Pictures paired with source code
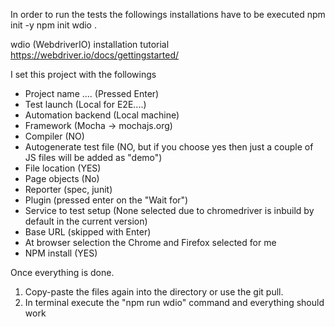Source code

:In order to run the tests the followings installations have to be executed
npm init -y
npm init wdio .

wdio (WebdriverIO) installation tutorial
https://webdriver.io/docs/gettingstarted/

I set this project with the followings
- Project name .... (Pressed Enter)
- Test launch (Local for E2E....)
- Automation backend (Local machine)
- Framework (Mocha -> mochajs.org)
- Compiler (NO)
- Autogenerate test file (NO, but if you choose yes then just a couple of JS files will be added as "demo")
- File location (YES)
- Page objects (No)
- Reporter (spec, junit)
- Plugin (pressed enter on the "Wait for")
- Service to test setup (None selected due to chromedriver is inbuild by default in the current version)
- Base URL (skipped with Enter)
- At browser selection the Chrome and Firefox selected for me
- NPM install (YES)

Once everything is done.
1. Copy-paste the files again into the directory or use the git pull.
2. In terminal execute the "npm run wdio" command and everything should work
==
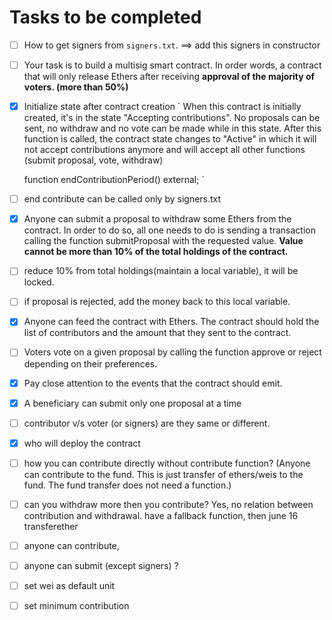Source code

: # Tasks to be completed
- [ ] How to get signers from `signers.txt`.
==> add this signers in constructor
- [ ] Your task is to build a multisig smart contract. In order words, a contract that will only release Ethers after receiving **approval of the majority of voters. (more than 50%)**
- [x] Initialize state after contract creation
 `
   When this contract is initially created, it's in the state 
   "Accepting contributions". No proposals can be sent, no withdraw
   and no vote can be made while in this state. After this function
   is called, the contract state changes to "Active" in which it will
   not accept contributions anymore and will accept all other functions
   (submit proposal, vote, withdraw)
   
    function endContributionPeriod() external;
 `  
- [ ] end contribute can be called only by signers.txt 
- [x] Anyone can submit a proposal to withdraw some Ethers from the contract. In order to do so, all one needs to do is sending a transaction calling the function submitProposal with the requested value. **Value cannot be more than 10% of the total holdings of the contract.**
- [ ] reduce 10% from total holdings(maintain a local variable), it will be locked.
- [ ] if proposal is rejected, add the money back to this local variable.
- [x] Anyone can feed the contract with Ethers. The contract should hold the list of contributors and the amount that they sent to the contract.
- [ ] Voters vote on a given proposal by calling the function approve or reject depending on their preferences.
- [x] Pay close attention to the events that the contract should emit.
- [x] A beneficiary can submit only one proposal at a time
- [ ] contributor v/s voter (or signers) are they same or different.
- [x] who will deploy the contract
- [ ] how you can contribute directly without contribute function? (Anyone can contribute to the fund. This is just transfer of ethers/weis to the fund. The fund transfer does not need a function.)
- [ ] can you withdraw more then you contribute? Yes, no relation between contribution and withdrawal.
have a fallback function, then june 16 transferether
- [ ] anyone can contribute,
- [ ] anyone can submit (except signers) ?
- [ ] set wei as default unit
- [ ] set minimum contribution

What the task asks —
Check the records above line by line and tally those holding the string "that". Answer with the number only.

Task answer —
3